Pull out every line below containing the word "dependencies".

[Items from a data source]
◇ ◇ ◇ ◇ ◇
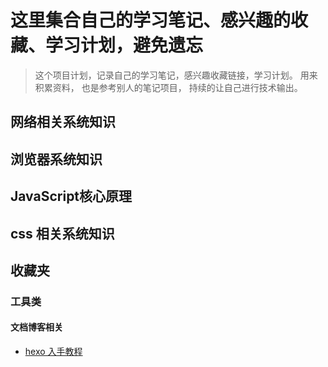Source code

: # 这里集合自己的学习笔记、感兴趣的收藏、学习计划，避免遗忘

> 这个项目计划，记录自己的学习笔记，感兴趣收藏链接，学习计划。 用来积累资料， 也是参考别人的笔记项目， 持续的让自己进行技术输出。

## 网络相关系统知识

## 浏览器系统知识

## JavaScript核心原理

## css 相关系统知识

## 收藏夹 

### 工具类

#### 文档博客相关

* [hexo 入手教程](https://oakland.github.io/tags/hexo/)
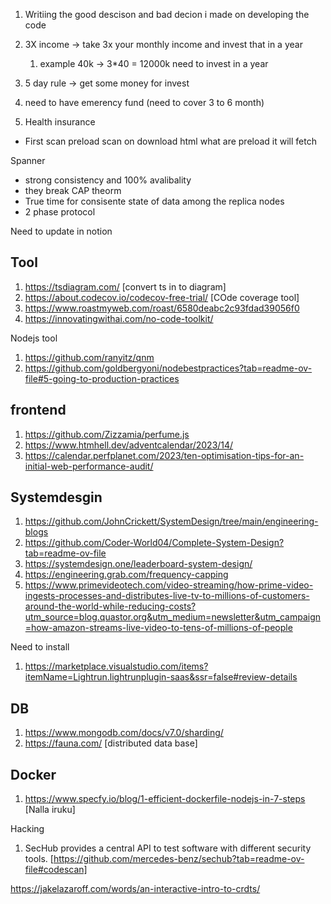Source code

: 
1. Writiing the good descison and bad decion i made on developing the code 



1. 3X income -> take 3x your monthly income and invest that in a year
	1. example 40k -> 3*40 = 12000k  need to invest in a year
2. 5 day rule -> get some money for invest
3. need to have emerency fund (need to cover 3 to 6 month)
4. Health insurance


- First scan preload scan on download html what are preload it will fetch



Spanner
- strong consistency and 100% avalibality
- they break CAP theorm
- True time for consisente state of data among the replica nodes
- 2 phase protocol


Need to update in notion

## Tool
1. https://tsdiagram.com/ [convert ts in to diagram]
2. https://about.codecov.io/codecov-free-trial/ [COde coverage tool]
3. https://www.roastmyweb.com/roast/6580deabc2c93fdad39056f0 
4. https://innovatingwithai.com/no-code-toolkit/


Nodejs tool
1. https://github.com/ranyitz/qnm
2. https://github.com/goldbergyoni/nodebestpractices?tab=readme-ov-file#5-going-to-production-practices
## frontend
1. https://github.com/Zizzamia/perfume.js 
2. https://www.htmhell.dev/adventcalendar/2023/14/
3. https://calendar.perfplanet.com/2023/ten-optimisation-tips-for-an-initial-web-performance-audit/


## Systemdesgin
1. https://github.com/JohnCrickett/SystemDesign/tree/main/engineering-blogs
2. https://github.com/Coder-World04/Complete-System-Design?tab=readme-ov-file
3. https://systemdesign.one/leaderboard-system-design/
4. https://engineering.grab.com/frequency-capping
5. https://www.primevideotech.com/video-streaming/how-prime-video-ingests-processes-and-distributes-live-tv-to-millions-of-customers-around-the-world-while-reducing-costs?utm_source=blog.quastor.org&utm_medium=newsletter&utm_campaign=how-amazon-streams-live-video-to-tens-of-millions-of-people



Need to install
1. https://marketplace.visualstudio.com/items?itemName=Lightrun.lightrunplugin-saas&ssr=false#review-details 


## DB
1. https://www.mongodb.com/docs/v7.0/sharding/ 
2. https://fauna.com/ [distributed data base]


## Docker
1. https://www.specfy.io/blog/1-efficient-dockerfile-nodejs-in-7-steps [Nalla iruku]


Hacking
1. SecHub provides a central API to test software with different security tools. [https://github.com/mercedes-benz/sechub?tab=readme-ov-file#codescan]


https://jakelazaroff.com/words/an-interactive-intro-to-crdts/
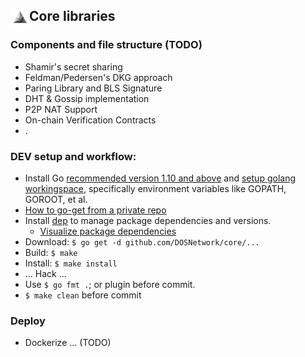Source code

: ## <img align="left" width=30 src="media/logo-white.jpg"> Core libraries


### Components and file structure (TODO)
- Shamir's secret sharing 
- Feldman/Pedersen's DKG approach
- Paring Library and BLS Signature
- DHT & Gossip implementation
- P2P NAT Support
- On-chain Verification Contracts
- .



### DEV setup and workflow:
- Install Go [recommended version 1.10 and above](https://blog.golang.org/go1.10) and [setup golang workingspace](https://golang.org/doc/install), specifically environment variables like GOPATH, GOROOT, et al.
- [How to go-get from a private repo](https://blog.wilianto.com/go-get-from-private-repository.html)
- Install [dep](https://golang.github.io/dep/docs/daily-dep.html#key-takeaways) to manage package dependencies and versions.
  - [Visualize package dependencies](https://golang.github.io/dep/docs/daily-dep.html#visualizing-dependencies)
- Download: `$ go get -d github.com/DOSNetwork/core/...`
- Build: `$ make`
- Install: `$ make install`
- ... Hack ...
- Use `$ go fmt .`; or plugin before commit.
- `$ make clean` before commit



### Deploy 
- Dockerize ... (TODO)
◇ ◇ ◇ ◇ ◇
> **RESPONSE BELOW**
- Install [dep](https://golang.github.io/dep/docs/daily-dep.html#key-takeaways) to manage package dependencies and versions.
  - [Visualize package dependencies](https://golang.github.io/dep/docs/daily-dep.html#visualizing-dependencies)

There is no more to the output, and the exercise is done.